Lampros Christos, Simos Thomas, Exarchos Themis P, Exarchos Konstantinos P, Papaloukas Costas, Fotiadis Dimitrios I
Department of Materials Science and Engineering, Unit of Medical Technology and Intelligent Information Systems, University of Ioannina, GR 45110 Ioannina, Greece.
J Bioinform Comput Biol. 2014 Aug;12(4):1450016. doi: 10.1142/S0219720014500164. Epub 2014 Jul 14.
Protein fold classification is a challenging task strongly associated with the determination of proteins' structure. In this work, we tested an optimization strategy on a Markov chain and a recently introduced Hidden Markov Model (HMM) with reduced state-space topology.
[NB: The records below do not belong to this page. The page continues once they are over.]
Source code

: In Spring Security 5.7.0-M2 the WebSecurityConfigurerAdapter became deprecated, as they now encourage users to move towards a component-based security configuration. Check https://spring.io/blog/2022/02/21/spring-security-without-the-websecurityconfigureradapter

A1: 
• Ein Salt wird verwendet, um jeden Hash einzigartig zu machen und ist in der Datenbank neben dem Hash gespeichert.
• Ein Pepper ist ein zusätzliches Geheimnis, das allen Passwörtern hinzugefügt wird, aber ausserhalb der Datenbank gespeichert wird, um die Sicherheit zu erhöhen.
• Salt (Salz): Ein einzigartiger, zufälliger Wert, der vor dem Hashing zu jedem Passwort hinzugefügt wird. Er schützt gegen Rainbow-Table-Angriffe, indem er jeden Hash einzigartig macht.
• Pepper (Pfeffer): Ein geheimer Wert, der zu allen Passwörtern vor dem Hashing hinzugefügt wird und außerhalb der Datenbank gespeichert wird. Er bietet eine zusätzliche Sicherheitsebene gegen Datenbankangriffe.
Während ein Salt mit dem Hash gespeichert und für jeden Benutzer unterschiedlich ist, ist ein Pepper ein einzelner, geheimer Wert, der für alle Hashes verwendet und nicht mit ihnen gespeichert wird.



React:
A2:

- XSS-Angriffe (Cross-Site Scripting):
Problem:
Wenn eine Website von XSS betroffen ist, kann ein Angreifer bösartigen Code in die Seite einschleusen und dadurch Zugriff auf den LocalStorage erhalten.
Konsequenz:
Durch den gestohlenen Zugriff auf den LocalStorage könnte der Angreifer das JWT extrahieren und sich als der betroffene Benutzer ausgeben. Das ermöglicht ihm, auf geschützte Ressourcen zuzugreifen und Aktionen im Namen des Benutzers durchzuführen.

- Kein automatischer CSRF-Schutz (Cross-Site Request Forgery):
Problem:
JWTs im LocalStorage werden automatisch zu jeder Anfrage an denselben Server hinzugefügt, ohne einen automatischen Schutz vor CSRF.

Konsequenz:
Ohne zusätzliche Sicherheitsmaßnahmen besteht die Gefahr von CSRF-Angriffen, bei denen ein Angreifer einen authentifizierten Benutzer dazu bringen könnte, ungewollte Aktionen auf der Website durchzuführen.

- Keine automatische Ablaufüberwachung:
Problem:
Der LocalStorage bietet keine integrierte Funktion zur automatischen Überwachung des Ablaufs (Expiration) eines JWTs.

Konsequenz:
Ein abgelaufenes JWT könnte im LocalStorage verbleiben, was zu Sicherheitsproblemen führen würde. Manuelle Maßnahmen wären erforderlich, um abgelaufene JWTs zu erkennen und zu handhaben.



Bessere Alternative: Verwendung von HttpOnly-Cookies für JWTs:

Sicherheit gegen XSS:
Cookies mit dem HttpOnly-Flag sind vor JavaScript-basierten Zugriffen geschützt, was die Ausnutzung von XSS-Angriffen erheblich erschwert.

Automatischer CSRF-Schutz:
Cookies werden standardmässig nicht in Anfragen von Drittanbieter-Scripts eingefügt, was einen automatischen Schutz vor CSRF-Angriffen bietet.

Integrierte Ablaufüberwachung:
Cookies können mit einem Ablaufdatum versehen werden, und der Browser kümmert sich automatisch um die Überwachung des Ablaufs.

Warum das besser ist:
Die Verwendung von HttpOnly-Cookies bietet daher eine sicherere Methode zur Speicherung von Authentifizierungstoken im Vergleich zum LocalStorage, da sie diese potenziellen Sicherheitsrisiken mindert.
The proteins with unknown structure were scored against both these models. Then the derived scores were optimized following a local optimization method. The Protein Data Bank (PDB) and the annotation of the Structural Classification of Proteins (SCOP) database were used for the evaluation of the proposed methodology. The results demonstrated that the fold classification accuracy of the optimized HMM was substantially higher compared to that of the Markov chain or the reduced state-space HMM approaches. The proposed methodology achieved an accuracy of 41.4% on fold classification, while Sequence Alignment and Modeling (SAM), which was used for comparison, reached an accuracy of 38%.
蛋白质折叠分类是一项与蛋白质结构测定密切相关的具有挑战性的任务。在这项工作中,我们在马尔可夫链和最近引入的具有简化状态空间拓扑结构的隐马尔可夫模型(HMM)上测试了一种优化策略。针对这两种模型对结构未知的蛋白质进行评分。然后,按照局部优化方法对得出的分数进行优化。使用蛋白质数据库(PDB)和蛋白质结构分类(SCOP)数据库的注释来评估所提出的方法。结果表明,与马尔可夫链或简化状态空间HMM方法相比,优化后的HMM的折叠分类准确率要高得多。所提出的方法在折叠分类上达到了41.4%的准确率,而用于比较的序列比对与建模(SAM)的准确率为38%。